Mit seiner abkanzelnden Art gegenüber der Verteidigung provozierte er eine Gegenreaktion von Rechtsanwalt Klaus Goebel, der ihm entgegenhielt: „Wir sind keine Schulklasse, und Sie sind nicht der Lehrer.“ Zuvor war Götzl schon mit dem als Beobachter unter den Zuschauern weilenden Historiker Walter Post zusammengestoßen. „Was fällt Ihnen ein, sich so zu verhalten. Wenn Sie meinen, Sie würden sich so gut auskennen und könnten etwas zur Aufklärung des Sachverhaltes beitragen, dann können Sie ja auch als Sachverständiger aussagen. Dann lasse ich Sie vorladen.
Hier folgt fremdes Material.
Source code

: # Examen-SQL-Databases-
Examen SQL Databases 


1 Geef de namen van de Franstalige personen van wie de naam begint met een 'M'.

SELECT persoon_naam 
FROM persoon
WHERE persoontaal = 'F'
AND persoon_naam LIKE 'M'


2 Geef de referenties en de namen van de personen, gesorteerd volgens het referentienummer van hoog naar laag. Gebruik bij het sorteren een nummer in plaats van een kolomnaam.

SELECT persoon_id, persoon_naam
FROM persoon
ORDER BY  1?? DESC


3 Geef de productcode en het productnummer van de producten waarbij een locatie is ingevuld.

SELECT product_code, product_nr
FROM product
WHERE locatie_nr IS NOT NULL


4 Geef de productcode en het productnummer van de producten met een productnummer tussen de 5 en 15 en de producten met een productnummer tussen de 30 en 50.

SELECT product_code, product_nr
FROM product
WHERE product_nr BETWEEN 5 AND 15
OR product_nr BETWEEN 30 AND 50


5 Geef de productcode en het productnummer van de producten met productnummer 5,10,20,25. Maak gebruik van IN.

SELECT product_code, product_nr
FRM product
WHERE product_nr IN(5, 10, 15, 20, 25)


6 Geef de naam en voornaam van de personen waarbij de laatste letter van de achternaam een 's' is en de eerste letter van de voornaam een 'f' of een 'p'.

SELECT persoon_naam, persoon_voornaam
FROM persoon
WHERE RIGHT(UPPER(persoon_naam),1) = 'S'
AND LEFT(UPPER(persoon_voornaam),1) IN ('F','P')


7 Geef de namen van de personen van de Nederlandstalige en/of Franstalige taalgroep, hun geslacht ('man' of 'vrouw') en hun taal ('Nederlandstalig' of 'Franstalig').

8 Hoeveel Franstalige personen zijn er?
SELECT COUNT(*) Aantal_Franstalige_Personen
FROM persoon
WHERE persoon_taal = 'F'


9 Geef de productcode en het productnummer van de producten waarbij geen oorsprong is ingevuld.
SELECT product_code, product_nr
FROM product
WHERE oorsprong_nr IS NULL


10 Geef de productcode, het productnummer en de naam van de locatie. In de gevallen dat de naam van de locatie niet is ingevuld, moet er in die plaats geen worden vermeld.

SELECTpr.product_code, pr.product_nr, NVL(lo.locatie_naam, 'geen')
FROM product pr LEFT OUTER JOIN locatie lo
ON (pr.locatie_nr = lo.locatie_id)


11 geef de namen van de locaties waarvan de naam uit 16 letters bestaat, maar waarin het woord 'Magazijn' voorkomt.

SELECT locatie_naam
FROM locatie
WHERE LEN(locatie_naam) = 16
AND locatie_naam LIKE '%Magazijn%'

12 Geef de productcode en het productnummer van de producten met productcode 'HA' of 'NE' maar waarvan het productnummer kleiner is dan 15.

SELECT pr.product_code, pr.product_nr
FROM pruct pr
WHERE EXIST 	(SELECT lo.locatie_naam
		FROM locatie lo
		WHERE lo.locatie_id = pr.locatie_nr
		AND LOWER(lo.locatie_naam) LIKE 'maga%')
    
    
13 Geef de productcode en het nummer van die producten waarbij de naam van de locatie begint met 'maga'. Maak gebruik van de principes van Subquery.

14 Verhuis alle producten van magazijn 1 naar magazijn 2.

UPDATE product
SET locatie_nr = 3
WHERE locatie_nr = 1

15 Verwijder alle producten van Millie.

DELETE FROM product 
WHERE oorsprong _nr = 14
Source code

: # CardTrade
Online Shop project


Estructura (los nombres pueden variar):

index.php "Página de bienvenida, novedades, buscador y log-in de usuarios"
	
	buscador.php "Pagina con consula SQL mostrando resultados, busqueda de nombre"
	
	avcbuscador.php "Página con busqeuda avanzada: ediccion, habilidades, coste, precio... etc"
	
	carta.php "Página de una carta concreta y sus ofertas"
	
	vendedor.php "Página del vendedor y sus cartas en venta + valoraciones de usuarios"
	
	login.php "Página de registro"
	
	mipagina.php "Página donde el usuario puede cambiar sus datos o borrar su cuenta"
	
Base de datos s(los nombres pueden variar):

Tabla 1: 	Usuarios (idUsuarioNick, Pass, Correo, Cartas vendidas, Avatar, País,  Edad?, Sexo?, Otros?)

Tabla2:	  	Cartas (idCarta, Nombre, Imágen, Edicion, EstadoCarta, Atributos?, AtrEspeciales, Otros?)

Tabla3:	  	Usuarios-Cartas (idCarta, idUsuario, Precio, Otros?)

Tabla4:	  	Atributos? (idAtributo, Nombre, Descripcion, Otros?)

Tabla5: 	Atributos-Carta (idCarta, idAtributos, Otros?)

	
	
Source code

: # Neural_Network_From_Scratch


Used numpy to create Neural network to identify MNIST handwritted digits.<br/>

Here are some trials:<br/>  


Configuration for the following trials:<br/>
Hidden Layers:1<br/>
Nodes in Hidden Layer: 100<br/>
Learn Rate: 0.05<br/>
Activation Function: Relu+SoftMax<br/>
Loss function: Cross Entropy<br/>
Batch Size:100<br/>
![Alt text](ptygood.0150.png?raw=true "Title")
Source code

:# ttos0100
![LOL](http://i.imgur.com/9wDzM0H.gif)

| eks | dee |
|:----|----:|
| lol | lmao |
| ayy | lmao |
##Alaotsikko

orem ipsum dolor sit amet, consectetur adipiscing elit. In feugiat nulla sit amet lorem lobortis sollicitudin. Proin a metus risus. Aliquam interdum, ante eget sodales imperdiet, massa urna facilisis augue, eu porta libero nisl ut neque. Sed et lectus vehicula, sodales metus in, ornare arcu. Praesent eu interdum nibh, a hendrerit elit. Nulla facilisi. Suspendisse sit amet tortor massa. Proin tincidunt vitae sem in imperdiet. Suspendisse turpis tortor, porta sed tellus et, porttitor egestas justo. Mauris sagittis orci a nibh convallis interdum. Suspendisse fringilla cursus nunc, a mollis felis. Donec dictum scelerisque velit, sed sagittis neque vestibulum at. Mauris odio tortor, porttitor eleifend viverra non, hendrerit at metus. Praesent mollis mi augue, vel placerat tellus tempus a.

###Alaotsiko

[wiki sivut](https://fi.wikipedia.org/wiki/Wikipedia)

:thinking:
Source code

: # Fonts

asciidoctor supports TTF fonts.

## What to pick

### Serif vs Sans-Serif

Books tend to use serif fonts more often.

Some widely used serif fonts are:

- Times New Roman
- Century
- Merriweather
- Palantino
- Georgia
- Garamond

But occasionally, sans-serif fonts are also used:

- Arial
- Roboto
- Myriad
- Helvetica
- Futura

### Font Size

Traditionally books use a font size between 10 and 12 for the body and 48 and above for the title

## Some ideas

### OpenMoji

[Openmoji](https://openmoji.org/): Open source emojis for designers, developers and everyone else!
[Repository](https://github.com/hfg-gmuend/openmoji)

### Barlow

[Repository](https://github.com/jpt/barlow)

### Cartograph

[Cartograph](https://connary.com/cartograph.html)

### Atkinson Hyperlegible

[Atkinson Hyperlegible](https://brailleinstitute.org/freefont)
Wer sind Sie überhaupt?“ – „Dr. Walter Post, Berufshistoriker.“ – „Vorsicht mit diesem Mann“, bemühte sich daraufhin der vom Gericht geladene Sachverständige Peter Lieb (34), deutscher Militärhistoriker an der Royal Military Academy Sandhurst in Großbritannien. Ausgangspunkt war eine Bemerkung Liebs, welche den von der Staatsanwaltschaft beantragten Sachverständigen Carlos Gentile in den Rang einer Historiker-Koryphäe hob.

Dies löste bei Post, der 1995 mit „Unternehmen Barbarossa – deutsche und sowjetische Angriffspläne 1940/41“ für Aufsehen gesorgt hatte, Kopfschütteln aus. Nach seiner Warnung vor Post ergänzte Lieb: „Man muß schon sagen, daß es Leute gibt, die beim Thema Wehrmacht mehr politisch argumentieren. Gentile muß ich aber in Schutz nehmen, das ist bei ihm nicht der Fall.“ Wenn man weiß, daß Gentile Vorträge wie „Vernichtungskrieg im Westen. Die deutsche ‘Bandenbekämpfung’ in Italien und Frankreich“ hält, dann fällt es schwer, Lieb in dieser Sache zu folgen.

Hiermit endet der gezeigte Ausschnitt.